As the first decade of the twenty-first century nears its conclusion, fewer and fewer of the truly titanic artists of the twentieth century’s post-war landscape will live to see the next phase in cultural production, be it painting, sculpture, cinema, music, or theater. I am thinking of the brilliant painter Robert Rauschenberg, who died last month at the age of 82. His extraordinary influence on painting, sculpture, theatre design, graphic design, print-making, and photography can be seen so often in the work of contemporary artists, that it could easily be argued that we live in a universe ubiquitously stamped with Rauschenberg’s unique flair for fusing swaths of color and pop culture imagery to everyday objects.

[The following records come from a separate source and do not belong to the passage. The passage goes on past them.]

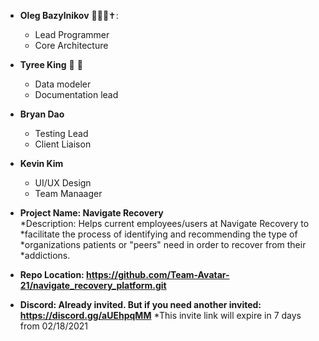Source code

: * **Oleg Bazylnikov** :turtle::man_farmer::latin_cross::
	* Lead Programmer
	* Core Architecture

 * **Tyree King** 👑 🤴
	* Data modeler
	* Documentation lead

* **Bryan Dao**
	* Testing Lead
	* Client Liaison
	
* **Kevin Kim**
	* UI/UX Design
	* Team Manaager

* **Project Name: Navigate Recovery**	
	*Description: Helps current employees/users at Navigate Recovery to
	*facilitate the process of identifying and recommending the type of 
	*organizations patients or "peers" need in order to recover from their
	*addictions.
	
* **Repo Location: https://github.com/Team-Avatar-21/navigate_recovery_platform.git**	

* **Discord: Already invited. But if you need another invited: https://discord.gg/aUEhpqMM**
	*This invite link will expire in 7 days from 02/18/2021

Who will be the next generation of artists to transform our ways of hearing, feeling, thinking, or seeing? Will we in the future even pause from our media saturated world to recognize the lives and accomplishments of the current cadre of tabloid ingénues, image-bloated celebrities, the one-hit-song wonders embedded within car commercials, or the disposable “reality show” characters choreographed by Madison Avenue to dumb us down rather than to inspire, educate or enlighten us? Who will represent the artistic qualities and visions requisite for an open society to meaningfully reflect upon complex and difficult subject matter that both informs and shapes our way of being?

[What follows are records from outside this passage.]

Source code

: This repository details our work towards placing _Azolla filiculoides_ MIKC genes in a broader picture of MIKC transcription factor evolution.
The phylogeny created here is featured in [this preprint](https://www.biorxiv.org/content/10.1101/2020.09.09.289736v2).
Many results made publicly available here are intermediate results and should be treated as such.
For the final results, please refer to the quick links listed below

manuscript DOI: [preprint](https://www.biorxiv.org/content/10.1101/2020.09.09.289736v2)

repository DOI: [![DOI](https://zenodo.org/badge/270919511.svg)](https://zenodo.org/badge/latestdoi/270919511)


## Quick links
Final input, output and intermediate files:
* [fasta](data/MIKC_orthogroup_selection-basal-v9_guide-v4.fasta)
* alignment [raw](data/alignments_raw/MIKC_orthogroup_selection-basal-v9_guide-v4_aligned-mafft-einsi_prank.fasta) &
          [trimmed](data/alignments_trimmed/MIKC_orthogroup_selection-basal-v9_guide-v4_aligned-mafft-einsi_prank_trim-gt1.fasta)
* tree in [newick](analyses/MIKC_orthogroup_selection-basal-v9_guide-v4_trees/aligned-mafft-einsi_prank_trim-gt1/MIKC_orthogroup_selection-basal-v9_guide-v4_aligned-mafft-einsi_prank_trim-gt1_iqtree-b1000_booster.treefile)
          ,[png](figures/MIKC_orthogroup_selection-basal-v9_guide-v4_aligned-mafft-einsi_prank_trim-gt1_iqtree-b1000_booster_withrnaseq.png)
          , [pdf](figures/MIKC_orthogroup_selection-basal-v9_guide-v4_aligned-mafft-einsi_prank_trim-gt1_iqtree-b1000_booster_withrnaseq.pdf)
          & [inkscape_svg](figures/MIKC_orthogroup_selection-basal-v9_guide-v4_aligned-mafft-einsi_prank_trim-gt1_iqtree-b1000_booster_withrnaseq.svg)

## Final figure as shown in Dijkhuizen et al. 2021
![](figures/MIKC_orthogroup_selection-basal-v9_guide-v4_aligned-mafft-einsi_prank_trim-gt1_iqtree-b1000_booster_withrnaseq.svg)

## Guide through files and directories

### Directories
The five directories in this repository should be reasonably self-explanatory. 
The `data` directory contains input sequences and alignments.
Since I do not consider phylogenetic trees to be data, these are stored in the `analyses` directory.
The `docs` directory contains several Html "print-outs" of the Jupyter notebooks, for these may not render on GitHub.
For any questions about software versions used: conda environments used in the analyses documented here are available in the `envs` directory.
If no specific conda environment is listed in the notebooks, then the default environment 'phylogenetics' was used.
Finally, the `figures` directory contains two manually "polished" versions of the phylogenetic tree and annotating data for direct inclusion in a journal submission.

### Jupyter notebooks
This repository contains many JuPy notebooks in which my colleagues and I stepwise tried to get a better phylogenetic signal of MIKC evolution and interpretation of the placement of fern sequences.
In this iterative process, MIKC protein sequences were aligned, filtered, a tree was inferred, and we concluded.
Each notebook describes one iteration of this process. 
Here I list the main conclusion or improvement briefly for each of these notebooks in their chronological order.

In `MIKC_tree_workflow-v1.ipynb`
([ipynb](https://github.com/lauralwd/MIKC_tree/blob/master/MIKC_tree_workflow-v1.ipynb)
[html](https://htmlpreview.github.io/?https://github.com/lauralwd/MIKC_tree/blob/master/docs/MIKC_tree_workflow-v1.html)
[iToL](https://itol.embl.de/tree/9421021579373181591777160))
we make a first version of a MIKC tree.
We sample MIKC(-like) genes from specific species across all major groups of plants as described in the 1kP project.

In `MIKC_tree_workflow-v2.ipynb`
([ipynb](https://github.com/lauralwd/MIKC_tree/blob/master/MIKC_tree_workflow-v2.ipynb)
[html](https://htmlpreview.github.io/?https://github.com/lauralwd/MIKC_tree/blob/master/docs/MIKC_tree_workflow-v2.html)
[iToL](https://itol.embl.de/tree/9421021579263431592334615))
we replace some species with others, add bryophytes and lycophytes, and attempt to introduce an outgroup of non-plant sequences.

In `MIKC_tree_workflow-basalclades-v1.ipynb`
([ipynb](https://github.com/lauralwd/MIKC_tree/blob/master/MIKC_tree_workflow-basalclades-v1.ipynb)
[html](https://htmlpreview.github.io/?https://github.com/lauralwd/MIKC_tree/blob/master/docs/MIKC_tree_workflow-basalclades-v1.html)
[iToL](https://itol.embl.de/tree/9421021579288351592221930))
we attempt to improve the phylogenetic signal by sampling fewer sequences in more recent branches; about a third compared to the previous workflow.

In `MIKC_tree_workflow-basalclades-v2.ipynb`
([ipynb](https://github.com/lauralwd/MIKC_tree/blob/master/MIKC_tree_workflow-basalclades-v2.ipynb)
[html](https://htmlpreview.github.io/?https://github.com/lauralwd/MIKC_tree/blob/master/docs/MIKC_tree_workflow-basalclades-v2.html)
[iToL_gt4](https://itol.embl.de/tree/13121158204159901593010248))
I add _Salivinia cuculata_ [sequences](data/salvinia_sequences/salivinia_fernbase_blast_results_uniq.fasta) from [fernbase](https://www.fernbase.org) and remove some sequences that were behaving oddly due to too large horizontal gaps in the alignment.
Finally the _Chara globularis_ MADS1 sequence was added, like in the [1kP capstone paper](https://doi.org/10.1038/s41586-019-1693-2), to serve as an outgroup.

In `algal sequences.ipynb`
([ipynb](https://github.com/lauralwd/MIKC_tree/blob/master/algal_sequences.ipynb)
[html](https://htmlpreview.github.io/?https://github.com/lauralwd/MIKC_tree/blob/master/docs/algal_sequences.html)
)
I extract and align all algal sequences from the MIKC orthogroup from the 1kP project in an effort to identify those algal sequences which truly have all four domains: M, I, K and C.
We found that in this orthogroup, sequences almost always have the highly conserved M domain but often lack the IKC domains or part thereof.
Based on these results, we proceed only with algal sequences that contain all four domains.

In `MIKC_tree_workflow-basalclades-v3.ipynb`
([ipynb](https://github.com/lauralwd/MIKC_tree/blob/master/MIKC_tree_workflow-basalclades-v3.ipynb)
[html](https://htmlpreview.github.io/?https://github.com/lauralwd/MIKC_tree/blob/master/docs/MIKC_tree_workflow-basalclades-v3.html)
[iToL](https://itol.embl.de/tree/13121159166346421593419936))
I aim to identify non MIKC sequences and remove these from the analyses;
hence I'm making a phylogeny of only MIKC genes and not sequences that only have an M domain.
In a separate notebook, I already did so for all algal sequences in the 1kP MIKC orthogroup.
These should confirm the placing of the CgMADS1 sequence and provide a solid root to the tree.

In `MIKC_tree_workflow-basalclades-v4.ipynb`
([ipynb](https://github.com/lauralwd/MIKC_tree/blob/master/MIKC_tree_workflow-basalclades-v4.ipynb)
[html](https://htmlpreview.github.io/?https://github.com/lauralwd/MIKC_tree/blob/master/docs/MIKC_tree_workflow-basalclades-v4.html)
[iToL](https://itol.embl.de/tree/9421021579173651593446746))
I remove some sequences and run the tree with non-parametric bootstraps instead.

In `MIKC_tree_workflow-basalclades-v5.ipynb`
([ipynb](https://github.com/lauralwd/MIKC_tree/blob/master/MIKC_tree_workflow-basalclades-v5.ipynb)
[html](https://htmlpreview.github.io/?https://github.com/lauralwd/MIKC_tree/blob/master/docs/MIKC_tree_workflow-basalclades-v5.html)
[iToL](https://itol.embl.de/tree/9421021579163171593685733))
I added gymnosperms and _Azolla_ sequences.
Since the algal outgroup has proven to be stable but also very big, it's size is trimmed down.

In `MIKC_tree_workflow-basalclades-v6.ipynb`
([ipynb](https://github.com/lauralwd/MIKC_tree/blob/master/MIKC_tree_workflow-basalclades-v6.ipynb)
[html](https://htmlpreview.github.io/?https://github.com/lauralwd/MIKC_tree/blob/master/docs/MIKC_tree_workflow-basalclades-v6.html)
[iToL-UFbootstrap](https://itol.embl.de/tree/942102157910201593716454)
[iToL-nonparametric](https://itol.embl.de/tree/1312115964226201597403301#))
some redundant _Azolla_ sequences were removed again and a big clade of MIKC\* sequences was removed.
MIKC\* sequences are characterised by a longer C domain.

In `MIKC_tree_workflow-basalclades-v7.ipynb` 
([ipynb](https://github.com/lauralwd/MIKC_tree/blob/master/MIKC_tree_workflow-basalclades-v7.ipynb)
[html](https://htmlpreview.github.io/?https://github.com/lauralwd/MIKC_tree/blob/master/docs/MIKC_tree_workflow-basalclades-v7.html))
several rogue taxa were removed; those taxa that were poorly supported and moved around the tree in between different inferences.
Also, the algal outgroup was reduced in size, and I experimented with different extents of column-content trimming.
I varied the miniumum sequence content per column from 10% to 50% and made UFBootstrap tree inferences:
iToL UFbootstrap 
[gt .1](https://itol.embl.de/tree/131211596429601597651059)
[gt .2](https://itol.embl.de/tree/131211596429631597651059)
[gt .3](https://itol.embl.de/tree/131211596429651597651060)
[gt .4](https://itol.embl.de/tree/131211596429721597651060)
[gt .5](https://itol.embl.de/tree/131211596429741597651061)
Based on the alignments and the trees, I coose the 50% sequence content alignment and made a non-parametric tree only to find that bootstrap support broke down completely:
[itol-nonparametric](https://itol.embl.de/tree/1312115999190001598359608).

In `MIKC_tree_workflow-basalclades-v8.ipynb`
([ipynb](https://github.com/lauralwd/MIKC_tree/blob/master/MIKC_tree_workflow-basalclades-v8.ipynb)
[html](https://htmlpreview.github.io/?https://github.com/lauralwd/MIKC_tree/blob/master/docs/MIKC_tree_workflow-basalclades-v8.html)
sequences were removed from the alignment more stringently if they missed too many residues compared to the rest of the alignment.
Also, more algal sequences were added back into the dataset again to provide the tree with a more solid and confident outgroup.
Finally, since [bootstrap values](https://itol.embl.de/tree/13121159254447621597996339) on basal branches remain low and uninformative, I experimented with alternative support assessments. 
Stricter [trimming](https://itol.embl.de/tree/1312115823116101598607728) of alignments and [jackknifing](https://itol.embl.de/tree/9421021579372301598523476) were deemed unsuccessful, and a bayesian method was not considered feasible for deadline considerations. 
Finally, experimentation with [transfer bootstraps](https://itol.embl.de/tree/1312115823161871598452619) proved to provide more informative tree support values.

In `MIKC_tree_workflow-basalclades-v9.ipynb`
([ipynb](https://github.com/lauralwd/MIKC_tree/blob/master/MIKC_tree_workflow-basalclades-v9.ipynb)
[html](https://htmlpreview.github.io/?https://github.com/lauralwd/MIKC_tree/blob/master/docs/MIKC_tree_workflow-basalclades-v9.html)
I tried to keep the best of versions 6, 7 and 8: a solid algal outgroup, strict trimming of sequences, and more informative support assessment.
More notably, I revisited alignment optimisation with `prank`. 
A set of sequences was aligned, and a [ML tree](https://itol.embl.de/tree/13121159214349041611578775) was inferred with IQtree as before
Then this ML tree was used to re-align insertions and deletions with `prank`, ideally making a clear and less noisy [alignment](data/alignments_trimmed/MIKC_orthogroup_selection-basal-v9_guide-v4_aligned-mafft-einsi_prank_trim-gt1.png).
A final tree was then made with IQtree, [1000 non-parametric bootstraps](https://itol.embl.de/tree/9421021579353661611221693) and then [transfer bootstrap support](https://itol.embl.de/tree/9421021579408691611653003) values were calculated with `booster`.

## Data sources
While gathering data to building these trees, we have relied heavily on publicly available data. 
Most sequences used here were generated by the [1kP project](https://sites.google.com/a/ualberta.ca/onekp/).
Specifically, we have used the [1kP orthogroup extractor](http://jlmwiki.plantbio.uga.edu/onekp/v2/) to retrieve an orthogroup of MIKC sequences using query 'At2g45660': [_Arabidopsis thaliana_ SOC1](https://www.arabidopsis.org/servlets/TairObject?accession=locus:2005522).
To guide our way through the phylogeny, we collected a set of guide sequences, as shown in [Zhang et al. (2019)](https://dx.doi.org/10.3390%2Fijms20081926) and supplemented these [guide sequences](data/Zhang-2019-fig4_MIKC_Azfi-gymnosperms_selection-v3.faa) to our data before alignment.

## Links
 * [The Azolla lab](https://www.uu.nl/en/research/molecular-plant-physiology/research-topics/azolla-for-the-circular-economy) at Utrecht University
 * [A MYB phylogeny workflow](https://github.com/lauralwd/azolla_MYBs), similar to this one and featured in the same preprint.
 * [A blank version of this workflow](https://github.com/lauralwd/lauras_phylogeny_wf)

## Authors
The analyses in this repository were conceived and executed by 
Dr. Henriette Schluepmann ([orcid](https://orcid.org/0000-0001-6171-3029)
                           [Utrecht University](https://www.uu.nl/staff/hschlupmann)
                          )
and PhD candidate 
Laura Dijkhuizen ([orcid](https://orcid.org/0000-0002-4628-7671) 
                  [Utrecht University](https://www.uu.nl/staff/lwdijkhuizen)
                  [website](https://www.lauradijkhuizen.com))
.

The best kind of art rarely promoted or even discussed by the mainstream media, can raise salient questions about social relations or address the nature of the individual’s place in the broader social matrix. It can rupture traditions, both artistic and ideological. It can shock us with its absurdities or provoke us to think more deeply because of its subtleties. It can make us both laugh and cry, sometimes simultaneously. Here at KPL, library users have access to all of it, the good, the bad, and the ugly, including the painters, the musicians, the auteurs, and the poets.